All of the data is to be set down again without any alteration.

── SUPPLIED RECORDS

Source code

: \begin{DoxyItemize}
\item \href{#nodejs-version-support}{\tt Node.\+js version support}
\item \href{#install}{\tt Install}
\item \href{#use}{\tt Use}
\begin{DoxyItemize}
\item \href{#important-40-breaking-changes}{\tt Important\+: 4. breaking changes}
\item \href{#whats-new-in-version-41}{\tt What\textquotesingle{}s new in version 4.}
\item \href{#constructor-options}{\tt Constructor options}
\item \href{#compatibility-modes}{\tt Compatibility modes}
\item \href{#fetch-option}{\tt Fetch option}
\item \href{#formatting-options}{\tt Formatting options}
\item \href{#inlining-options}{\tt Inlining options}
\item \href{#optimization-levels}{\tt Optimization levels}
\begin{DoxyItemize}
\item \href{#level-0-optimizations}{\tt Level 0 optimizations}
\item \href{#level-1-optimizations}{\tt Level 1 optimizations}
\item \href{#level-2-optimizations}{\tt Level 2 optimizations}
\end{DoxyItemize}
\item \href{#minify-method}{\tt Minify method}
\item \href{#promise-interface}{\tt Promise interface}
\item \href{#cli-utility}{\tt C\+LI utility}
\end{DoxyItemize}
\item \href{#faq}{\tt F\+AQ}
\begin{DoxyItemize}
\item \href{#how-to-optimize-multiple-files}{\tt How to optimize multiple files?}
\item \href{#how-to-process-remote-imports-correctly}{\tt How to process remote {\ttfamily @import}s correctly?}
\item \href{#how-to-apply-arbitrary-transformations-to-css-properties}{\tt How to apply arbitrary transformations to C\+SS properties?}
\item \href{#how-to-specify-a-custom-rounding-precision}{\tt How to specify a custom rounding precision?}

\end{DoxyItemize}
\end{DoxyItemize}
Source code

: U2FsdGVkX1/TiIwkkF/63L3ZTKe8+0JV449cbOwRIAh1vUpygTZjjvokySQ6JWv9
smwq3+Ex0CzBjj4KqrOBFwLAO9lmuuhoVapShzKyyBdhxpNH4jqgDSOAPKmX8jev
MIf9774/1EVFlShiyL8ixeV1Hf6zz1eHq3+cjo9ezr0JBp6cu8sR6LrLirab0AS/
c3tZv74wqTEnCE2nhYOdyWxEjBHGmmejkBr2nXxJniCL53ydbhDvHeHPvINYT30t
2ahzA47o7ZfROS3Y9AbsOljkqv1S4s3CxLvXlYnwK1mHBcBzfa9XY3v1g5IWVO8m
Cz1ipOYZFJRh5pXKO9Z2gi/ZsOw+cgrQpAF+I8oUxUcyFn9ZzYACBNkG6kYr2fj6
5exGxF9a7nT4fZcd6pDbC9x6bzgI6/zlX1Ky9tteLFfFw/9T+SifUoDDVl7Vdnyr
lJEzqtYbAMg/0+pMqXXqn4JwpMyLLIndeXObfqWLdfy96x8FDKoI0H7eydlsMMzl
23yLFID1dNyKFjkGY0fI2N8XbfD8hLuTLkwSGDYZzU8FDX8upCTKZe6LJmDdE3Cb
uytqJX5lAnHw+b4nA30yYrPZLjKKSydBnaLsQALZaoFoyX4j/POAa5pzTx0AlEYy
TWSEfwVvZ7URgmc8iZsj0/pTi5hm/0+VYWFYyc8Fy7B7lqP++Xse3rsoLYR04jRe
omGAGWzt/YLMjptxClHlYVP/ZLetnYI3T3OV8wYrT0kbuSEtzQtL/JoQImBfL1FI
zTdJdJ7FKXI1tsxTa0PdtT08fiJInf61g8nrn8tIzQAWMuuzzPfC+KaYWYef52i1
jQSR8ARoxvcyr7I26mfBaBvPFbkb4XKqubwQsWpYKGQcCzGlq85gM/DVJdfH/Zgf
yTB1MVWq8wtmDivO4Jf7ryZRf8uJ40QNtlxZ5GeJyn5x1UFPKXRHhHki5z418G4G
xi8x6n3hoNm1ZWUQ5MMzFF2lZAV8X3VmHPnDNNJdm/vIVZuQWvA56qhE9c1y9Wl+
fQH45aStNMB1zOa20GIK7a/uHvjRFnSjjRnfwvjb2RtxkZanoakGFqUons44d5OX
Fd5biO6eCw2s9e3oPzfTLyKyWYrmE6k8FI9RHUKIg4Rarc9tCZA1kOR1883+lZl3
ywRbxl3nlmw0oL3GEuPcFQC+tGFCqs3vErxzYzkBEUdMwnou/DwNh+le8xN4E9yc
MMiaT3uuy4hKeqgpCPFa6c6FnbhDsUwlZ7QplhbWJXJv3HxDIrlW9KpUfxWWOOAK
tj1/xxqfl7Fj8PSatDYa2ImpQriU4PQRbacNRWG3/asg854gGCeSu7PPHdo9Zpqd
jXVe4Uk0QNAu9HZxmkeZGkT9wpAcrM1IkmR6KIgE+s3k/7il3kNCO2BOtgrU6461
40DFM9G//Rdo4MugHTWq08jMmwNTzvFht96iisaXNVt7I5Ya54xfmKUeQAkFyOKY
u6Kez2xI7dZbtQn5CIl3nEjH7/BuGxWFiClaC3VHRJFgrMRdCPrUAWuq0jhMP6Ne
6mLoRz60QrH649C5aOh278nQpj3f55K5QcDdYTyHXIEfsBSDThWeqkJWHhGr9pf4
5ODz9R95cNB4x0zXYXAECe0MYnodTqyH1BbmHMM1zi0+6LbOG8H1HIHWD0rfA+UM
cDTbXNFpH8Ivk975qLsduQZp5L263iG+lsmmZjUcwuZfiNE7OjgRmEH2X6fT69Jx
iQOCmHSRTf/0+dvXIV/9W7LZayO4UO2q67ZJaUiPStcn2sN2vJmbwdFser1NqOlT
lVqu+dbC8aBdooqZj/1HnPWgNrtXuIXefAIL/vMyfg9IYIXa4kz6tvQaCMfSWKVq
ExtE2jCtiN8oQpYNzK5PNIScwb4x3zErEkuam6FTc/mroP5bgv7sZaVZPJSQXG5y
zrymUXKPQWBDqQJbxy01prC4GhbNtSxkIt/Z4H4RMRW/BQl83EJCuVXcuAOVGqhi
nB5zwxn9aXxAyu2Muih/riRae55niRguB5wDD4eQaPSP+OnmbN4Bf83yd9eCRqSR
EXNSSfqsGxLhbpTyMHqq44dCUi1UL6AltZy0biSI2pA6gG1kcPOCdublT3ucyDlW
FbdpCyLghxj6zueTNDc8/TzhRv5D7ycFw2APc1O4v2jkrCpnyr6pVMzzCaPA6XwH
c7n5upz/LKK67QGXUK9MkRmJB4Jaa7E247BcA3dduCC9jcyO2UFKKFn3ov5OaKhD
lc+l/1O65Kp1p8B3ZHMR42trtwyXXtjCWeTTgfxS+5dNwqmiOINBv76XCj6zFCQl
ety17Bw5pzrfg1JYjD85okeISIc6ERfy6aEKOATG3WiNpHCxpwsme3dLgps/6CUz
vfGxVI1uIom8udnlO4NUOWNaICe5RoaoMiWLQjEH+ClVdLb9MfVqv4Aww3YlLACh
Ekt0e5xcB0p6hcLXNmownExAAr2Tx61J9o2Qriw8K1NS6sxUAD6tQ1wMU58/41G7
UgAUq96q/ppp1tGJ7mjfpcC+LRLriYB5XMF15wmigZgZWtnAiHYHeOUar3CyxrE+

────

ANSWER SECTION:
Source code

: \begin{DoxyItemize}
\item \href{#nodejs-version-support}{\tt Node.\+js version support}
\item \href{#install}{\tt Install}
\item \href{#use}{\tt Use}
\begin{DoxyItemize}
\item \href{#important-40-breaking-changes}{\tt Important\+: 4. breaking changes}
\item \href{#whats-new-in-version-41}{\tt What\textquotesingle{}s new in version 4.}
\item \href{#constructor-options}{\tt Constructor options}
\item \href{#compatibility-modes}{\tt Compatibility modes}
\item \href{#fetch-option}{\tt Fetch option}
\item \href{#formatting-options}{\tt Formatting options}
\item \href{#inlining-options}{\tt Inlining options}
\item \href{#optimization-levels}{\tt Optimization levels}
\begin{DoxyItemize}
\item \href{#level-0-optimizations}{\tt Level 0 optimizations}
\item \href{#level-1-optimizations}{\tt Level 1 optimizations}
\item \href{#level-2-optimizations}{\tt Level 2 optimizations}
\end{DoxyItemize}
\item \href{#minify-method}{\tt Minify method}
\item \href{#promise-interface}{\tt Promise interface}
\item \href{#cli-utility}{\tt C\+LI utility}
\end{DoxyItemize}
\item \href{#faq}{\tt F\+AQ}
\begin{DoxyItemize}
\item \href{#how-to-optimize-multiple-files}{\tt How to optimize multiple files?}
\item \href{#how-to-process-remote-imports-correctly}{\tt How to process remote {\ttfamily @import}s correctly?}
\item \href{#how-to-apply-arbitrary-transformations-to-css-properties}{\tt How to apply arbitrary transformations to C\+SS properties?}
\item \href{#how-to-specify-a-custom-rounding-precision}{\tt How to specify a custom rounding precision?}

\end{DoxyItemize}
\end{DoxyItemize}
Source code

: U2FsdGVkX1/TiIwkkF/63L3ZTKe8+0JV449cbOwRIAh1vUpygTZjjvokySQ6JWv9
smwq3+Ex0CzBjj4KqrOBFwLAO9lmuuhoVapShzKyyBdhxpNH4jqgDSOAPKmX8jev
MIf9774/1EVFlShiyL8ixeV1Hf6zz1eHq3+cjo9ezr0JBp6cu8sR6LrLirab0AS/
c3tZv74wqTEnCE2nhYOdyWxEjBHGmmejkBr2nXxJniCL53ydbhDvHeHPvINYT30t
2ahzA47o7ZfROS3Y9AbsOljkqv1S4s3CxLvXlYnwK1mHBcBzfa9XY3v1g5IWVO8m
Cz1ipOYZFJRh5pXKO9Z2gi/ZsOw+cgrQpAF+I8oUxUcyFn9ZzYACBNkG6kYr2fj6
5exGxF9a7nT4fZcd6pDbC9x6bzgI6/zlX1Ky9tteLFfFw/9T+SifUoDDVl7Vdnyr
lJEzqtYbAMg/0+pMqXXqn4JwpMyLLIndeXObfqWLdfy96x8FDKoI0H7eydlsMMzl
23yLFID1dNyKFjkGY0fI2N8XbfD8hLuTLkwSGDYZzU8FDX8upCTKZe6LJmDdE3Cb
uytqJX5lAnHw+b4nA30yYrPZLjKKSydBnaLsQALZaoFoyX4j/POAa5pzTx0AlEYy
TWSEfwVvZ7URgmc8iZsj0/pTi5hm/0+VYWFYyc8Fy7B7lqP++Xse3rsoLYR04jRe
omGAGWzt/YLMjptxClHlYVP/ZLetnYI3T3OV8wYrT0kbuSEtzQtL/JoQImBfL1FI
zTdJdJ7FKXI1tsxTa0PdtT08fiJInf61g8nrn8tIzQAWMuuzzPfC+KaYWYef52i1
jQSR8ARoxvcyr7I26mfBaBvPFbkb4XKqubwQsWpYKGQcCzGlq85gM/DVJdfH/Zgf
yTB1MVWq8wtmDivO4Jf7ryZRf8uJ40QNtlxZ5GeJyn5x1UFPKXRHhHki5z418G4G
xi8x6n3hoNm1ZWUQ5MMzFF2lZAV8X3VmHPnDNNJdm/vIVZuQWvA56qhE9c1y9Wl+
fQH45aStNMB1zOa20GIK7a/uHvjRFnSjjRnfwvjb2RtxkZanoakGFqUons44d5OX
Fd5biO6eCw2s9e3oPzfTLyKyWYrmE6k8FI9RHUKIg4Rarc9tCZA1kOR1883+lZl3
ywRbxl3nlmw0oL3GEuPcFQC+tGFCqs3vErxzYzkBEUdMwnou/DwNh+le8xN4E9yc
MMiaT3uuy4hKeqgpCPFa6c6FnbhDsUwlZ7QplhbWJXJv3HxDIrlW9KpUfxWWOOAK
tj1/xxqfl7Fj8PSatDYa2ImpQriU4PQRbacNRWG3/asg854gGCeSu7PPHdo9Zpqd
jXVe4Uk0QNAu9HZxmkeZGkT9wpAcrM1IkmR6KIgE+s3k/7il3kNCO2BOtgrU6461
40DFM9G//Rdo4MugHTWq08jMmwNTzvFht96iisaXNVt7I5Ya54xfmKUeQAkFyOKY
u6Kez2xI7dZbtQn5CIl3nEjH7/BuGxWFiClaC3VHRJFgrMRdCPrUAWuq0jhMP6Ne
6mLoRz60QrH649C5aOh278nQpj3f55K5QcDdYTyHXIEfsBSDThWeqkJWHhGr9pf4
5ODz9R95cNB4x0zXYXAECe0MYnodTqyH1BbmHMM1zi0+6LbOG8H1HIHWD0rfA+UM
cDTbXNFpH8Ivk975qLsduQZp5L263iG+lsmmZjUcwuZfiNE7OjgRmEH2X6fT69Jx
iQOCmHSRTf/0+dvXIV/9W7LZayO4UO2q67ZJaUiPStcn2sN2vJmbwdFser1NqOlT
lVqu+dbC8aBdooqZj/1HnPWgNrtXuIXefAIL/vMyfg9IYIXa4kz6tvQaCMfSWKVq
ExtE2jCtiN8oQpYNzK5PNIScwb4x3zErEkuam6FTc/mroP5bgv7sZaVZPJSQXG5y
zrymUXKPQWBDqQJbxy01prC4GhbNtSxkIt/Z4H4RMRW/BQl83EJCuVXcuAOVGqhi
nB5zwxn9aXxAyu2Muih/riRae55niRguB5wDD4eQaPSP+OnmbN4Bf83yd9eCRqSR
EXNSSfqsGxLhbpTyMHqq44dCUi1UL6AltZy0biSI2pA6gG1kcPOCdublT3ucyDlW
FbdpCyLghxj6zueTNDc8/TzhRv5D7ycFw2APc1O4v2jkrCpnyr6pVMzzCaPA6XwH
c7n5upz/LKK67QGXUK9MkRmJB4Jaa7E247BcA3dduCC9jcyO2UFKKFn3ov5OaKhD
lc+l/1O65Kp1p8B3ZHMR42trtwyXXtjCWeTTgfxS+5dNwqmiOINBv76XCj6zFCQl
ety17Bw5pzrfg1JYjD85okeISIc6ERfy6aEKOATG3WiNpHCxpwsme3dLgps/6CUz
vfGxVI1uIom8udnlO4NUOWNaICe5RoaoMiWLQjEH+ClVdLb9MfVqv4Aww3YlLACh
Ekt0e5xcB0p6hcLXNmownExAAr2Tx61J9o2Qriw8K1NS6sxUAD6tQ1wMU58/41G7
UgAUq96q/ppp1tGJ7mjfpcC+LRLriYB5XMF15wmigZgZWtnAiHYHeOUar3CyxrE+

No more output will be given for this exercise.